I also eat takeaway meals. Still, it's not like I've completely gone on this diet, but I just love the meal more. I'm grateful for the meal and it's actually a beautiful teaching that I learnt from my trip in Morocco was being grateful for every single piece of nourishment on your plate and the plate being like grateful for that can change the whole taste of the meal and the utensils of people who cook it. You know the ground that's it's been grown in like. All of that can really really change the nourishment of this meal. So you don't even have to go see a naturopath to nourish your body. You can sit there and just be so grateful for your food before you eat it, and then you'll eat it and it will taste better like times a hundred.

Speaker 2:

So, yeah, little learnings like that, and then learning that Morocco is just like this amazing country that everyone should go to and experience, especially like the little local villages, and a big, big, big one that I learnt this year is that everything's going to be okay.
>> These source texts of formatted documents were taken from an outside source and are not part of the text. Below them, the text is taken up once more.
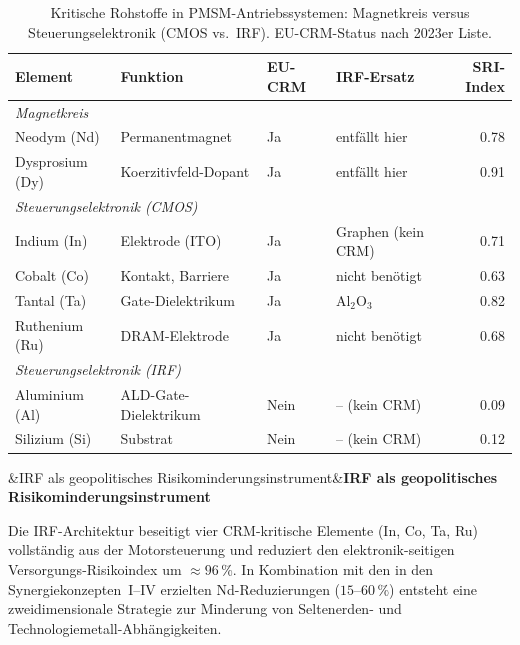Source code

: ﻿\documentclass[12pt, a4paper]{report}
\newenvironment{ergebnis}[1][]{%
  \begin{ergebnisframe}\sloppy%
  \ifx&#1&\else\textbf{#1}\par\smallskip\fi}{\end{ergebnisframe}}
\theoremstyle{definition}
\theoremstyle{remark}
\begin{document}
\begin{table}[H]
  \centering
  \caption{Kritische Rohstoffe in PMSM-Antriebssystemen:
           Magnetkreis versus Steuerungselektronik
           (CMOS vs.\ IRF). EU-CRM-Status nach 2023er Liste.}
  \label{tab:crm_vergleich}
  \small
  \begin{tabular}{llllr}
    \toprule
    \textbf{Element} & \textbf{Funktion} & \textbf{EU-CRM} &
    \textbf{IRF-Ersatz} & \textbf{SRI-Index} \\
    \midrule
    \multicolumn{5}{l}{\textit{Magnetkreis}} \\
    Neodym (Nd)    & Permanentmagnet        & Ja  & entfällt hier & 0.78 \\
    Dysprosium (Dy) & Koerzitivfeld-Dopant  & Ja  & entfällt hier & 0.91 \\
    \midrule
    \multicolumn{5}{l}{\textit{Steuerungselektronik (CMOS)}} \\
    Indium (In)    & Elektrode (ITO)        & Ja  & Graphen (kein CRM) & 0.71 \\
    Cobalt (Co)    & Kontakt, Barriere      & Ja  & nicht benötigt    & 0.63 \\
    Tantal (Ta)    & Gate-Dielektrikum      & Ja  & Al$_2$O$_3$       & 0.82 \\
    Ruthenium (Ru) & DRAM-Elektrode         & Ja  & nicht benötigt    & 0.68 \\
    \midrule
    \multicolumn{5}{l}{\textit{Steuerungselektronik (IRF)}} \\
    Aluminium (Al) & ALD-Gate-Dielektrikum  & Nein  & -- (kein CRM) & 0.09 \\
    Silizium (Si)  & Substrat               & Nein  & -- (kein CRM) & 0.12 \\
    \bottomrule
  \end{tabular}
\end{table}

\begin{ergebnis}[IRF als geopolitisches Risikominderungsinstrument]
  Die IRF-Architektur beseitigt vier CRM-kritische Elemente
  (In, Co, Ta, Ru) vollständig aus der Motorsteuerung und reduziert
  den elektronik-seitigen Versorgungs-Risikoindex um $\approx 96\,\%$.
  In Kombination mit den in den Synergiekonzepten~I--IV erzielten
  Nd-Reduzierungen ($15$--$60\,\%$) entsteht eine zweidimensionale
  Strategie zur Minderung von Seltenerden- und Technologiemetall-Abhängigkeiten.
\end{ergebnis}
\end{document}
This is an affirmation I say to myself a lot. I've been saying this affirmation to myself ever since I heard it, and just like really believing that everything's going to be okay and that everything is working out for you and nothing's happening to you, it's all for you, is really just this beautiful reminder that like if it's out of your control, it's out of your control and don't worry. Like it's, everything is working out exactly as it should be. And I think that ties back well into the first, you know passage that I read, because when there's an ending, knowing like in that uncertain time, it's like knowing that everything's going to be okay because there's a new beginning that's going to start somewhere. You just can't see it yet and I think, when you're wrapping up the year, we kind of don't know what to expect in 2024, but just knowing that everything's going to be okay, like you know, we survived a year this year and hopefully we get to survive another and regardless, at the end of the day, you know, like a lot of the things we worry about we don't need to worry about because they're beyond our control and, yeah, I think it ties in nice with the everything's going to be okay, ties in nice with the an ending is just a beginning in disguise and that, yeah, everything's going to be okay. Whilst we dread the end, a new beginning starts and it's all going to be okay.

Speaker 2:

So I've been a little bit of my feels with this episode, I feel. But I feel like it's not. It's not like a sad girl vibe, I'm like a grateful vibe, like I'm just feeling really happy and really, I don't know, there's just like 2023 as a special place in my heart. Even though it's been really hard, I really have appreciated this year and I hope that you can find some appreciation in it too. You know what, I know, you can. I know that there's at least three things that have happened this year that you will be grateful for and so grateful that you get to take them into 2024. So, yeah, take a moment to reflect back and show some gratitude to this year and all that it is bought, and I really, really, really hope that you have a safe new years. I look forward to seeing you in the new year.